THE PROBLEM: Report every line of the records below that includes the string "false".

INFORMATION PROVIDED:

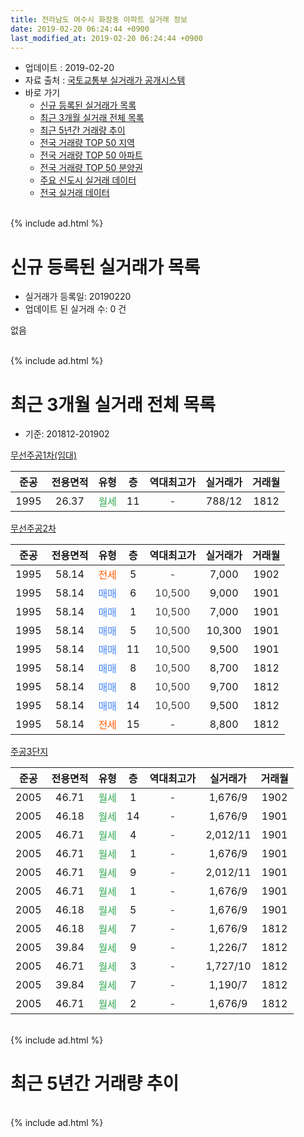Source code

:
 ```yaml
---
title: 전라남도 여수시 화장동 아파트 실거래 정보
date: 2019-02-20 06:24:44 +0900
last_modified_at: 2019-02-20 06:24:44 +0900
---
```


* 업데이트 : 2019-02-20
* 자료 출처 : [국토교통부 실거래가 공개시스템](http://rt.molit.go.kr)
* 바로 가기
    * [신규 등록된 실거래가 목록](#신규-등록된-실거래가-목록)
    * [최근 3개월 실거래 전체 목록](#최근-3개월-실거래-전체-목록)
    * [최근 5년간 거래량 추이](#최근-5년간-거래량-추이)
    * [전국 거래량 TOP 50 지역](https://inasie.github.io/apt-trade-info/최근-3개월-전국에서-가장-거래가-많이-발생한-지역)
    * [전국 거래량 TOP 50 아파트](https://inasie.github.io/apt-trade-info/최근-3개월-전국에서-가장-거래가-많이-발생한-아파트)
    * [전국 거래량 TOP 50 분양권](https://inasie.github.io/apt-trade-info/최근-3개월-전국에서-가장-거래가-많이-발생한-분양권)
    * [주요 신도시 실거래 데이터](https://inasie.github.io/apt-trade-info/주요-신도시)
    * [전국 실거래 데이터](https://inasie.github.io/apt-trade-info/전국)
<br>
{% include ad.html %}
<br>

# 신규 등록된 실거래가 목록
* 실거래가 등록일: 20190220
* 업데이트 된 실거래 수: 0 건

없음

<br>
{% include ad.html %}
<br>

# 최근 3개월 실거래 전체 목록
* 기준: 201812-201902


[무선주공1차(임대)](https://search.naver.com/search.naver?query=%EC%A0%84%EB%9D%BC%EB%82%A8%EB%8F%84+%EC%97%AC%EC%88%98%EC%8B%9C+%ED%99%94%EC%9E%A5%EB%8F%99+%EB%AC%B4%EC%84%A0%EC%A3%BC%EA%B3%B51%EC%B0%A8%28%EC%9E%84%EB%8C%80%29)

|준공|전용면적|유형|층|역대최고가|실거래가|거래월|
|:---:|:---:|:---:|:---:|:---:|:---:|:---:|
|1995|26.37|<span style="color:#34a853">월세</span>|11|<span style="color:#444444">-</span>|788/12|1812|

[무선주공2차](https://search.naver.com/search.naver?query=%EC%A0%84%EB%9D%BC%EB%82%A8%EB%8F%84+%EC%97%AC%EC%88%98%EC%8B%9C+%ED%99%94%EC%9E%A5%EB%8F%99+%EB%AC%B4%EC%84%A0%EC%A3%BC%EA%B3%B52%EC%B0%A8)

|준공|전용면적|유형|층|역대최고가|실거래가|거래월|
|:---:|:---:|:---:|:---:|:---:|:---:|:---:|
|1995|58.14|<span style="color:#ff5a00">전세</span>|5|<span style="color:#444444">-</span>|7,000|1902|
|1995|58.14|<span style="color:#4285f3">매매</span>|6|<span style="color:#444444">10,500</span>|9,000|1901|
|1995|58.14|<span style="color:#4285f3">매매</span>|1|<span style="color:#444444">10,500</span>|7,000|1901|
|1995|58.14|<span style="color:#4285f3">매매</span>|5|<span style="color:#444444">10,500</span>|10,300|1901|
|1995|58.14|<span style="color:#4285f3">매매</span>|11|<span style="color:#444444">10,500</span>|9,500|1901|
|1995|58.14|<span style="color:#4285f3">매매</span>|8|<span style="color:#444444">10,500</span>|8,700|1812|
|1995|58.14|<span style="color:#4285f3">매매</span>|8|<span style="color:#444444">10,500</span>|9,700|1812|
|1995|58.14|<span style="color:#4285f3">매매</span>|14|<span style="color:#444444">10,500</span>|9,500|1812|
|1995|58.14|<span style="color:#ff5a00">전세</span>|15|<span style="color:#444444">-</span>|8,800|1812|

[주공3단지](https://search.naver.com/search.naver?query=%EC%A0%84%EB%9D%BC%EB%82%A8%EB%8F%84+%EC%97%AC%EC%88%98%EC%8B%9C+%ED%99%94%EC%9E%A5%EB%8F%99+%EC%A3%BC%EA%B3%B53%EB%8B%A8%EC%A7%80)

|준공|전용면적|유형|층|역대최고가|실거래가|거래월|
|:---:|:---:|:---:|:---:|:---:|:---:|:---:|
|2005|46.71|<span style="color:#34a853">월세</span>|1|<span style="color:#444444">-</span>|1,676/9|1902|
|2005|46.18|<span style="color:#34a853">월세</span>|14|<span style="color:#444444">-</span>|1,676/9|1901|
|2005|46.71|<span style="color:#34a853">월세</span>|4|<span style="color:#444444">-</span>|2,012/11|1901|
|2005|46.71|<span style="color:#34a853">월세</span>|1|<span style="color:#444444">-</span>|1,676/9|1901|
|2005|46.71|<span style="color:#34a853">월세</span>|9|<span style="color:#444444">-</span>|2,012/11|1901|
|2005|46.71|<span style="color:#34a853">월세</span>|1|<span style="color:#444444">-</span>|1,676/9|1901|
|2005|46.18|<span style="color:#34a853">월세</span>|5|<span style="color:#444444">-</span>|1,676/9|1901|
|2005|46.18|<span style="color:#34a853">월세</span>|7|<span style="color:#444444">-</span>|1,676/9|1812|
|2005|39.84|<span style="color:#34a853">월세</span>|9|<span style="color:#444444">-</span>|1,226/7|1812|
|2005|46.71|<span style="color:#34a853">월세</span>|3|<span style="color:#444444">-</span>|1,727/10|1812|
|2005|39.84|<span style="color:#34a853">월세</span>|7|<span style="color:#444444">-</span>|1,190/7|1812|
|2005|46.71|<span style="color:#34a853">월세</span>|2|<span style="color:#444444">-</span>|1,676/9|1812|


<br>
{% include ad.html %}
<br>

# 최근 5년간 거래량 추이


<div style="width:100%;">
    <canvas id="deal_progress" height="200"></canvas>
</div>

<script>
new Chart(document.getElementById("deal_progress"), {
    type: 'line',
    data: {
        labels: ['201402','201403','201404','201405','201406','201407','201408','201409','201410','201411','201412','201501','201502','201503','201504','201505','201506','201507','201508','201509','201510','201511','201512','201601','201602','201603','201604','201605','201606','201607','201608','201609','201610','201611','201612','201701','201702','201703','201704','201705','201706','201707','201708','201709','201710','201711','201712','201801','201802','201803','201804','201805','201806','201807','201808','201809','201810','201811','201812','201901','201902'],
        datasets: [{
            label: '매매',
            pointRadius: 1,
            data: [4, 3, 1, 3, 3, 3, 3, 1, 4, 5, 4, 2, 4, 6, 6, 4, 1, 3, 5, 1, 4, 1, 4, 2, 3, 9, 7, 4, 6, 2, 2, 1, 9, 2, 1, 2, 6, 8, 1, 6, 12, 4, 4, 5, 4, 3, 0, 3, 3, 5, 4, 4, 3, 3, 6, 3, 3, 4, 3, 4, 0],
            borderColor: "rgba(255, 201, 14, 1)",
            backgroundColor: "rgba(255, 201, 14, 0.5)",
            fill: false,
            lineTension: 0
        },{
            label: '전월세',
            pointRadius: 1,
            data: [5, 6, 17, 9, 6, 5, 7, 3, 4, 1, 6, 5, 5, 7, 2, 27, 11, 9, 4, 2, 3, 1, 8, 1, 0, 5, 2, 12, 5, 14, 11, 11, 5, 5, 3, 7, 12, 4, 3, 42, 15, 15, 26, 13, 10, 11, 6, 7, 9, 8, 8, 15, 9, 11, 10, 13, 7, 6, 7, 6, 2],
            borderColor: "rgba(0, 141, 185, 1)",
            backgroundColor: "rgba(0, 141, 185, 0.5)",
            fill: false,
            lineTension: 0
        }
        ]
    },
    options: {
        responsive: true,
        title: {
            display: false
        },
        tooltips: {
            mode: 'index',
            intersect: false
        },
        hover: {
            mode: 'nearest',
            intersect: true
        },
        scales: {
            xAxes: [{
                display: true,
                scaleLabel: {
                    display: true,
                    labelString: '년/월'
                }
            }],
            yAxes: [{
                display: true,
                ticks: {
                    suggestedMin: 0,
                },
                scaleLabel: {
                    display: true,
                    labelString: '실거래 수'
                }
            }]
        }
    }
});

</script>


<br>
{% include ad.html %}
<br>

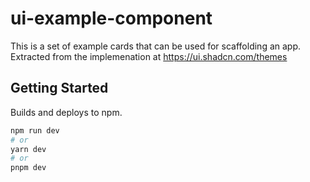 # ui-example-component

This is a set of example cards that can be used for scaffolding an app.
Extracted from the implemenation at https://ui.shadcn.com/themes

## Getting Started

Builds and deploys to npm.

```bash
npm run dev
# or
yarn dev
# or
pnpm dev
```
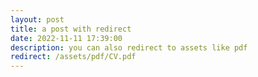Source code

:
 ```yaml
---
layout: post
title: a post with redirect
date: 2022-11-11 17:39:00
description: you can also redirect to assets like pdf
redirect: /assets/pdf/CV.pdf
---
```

RESULT BELOW:
            fill: false,
            fill: false,
            display: false
            intersect: false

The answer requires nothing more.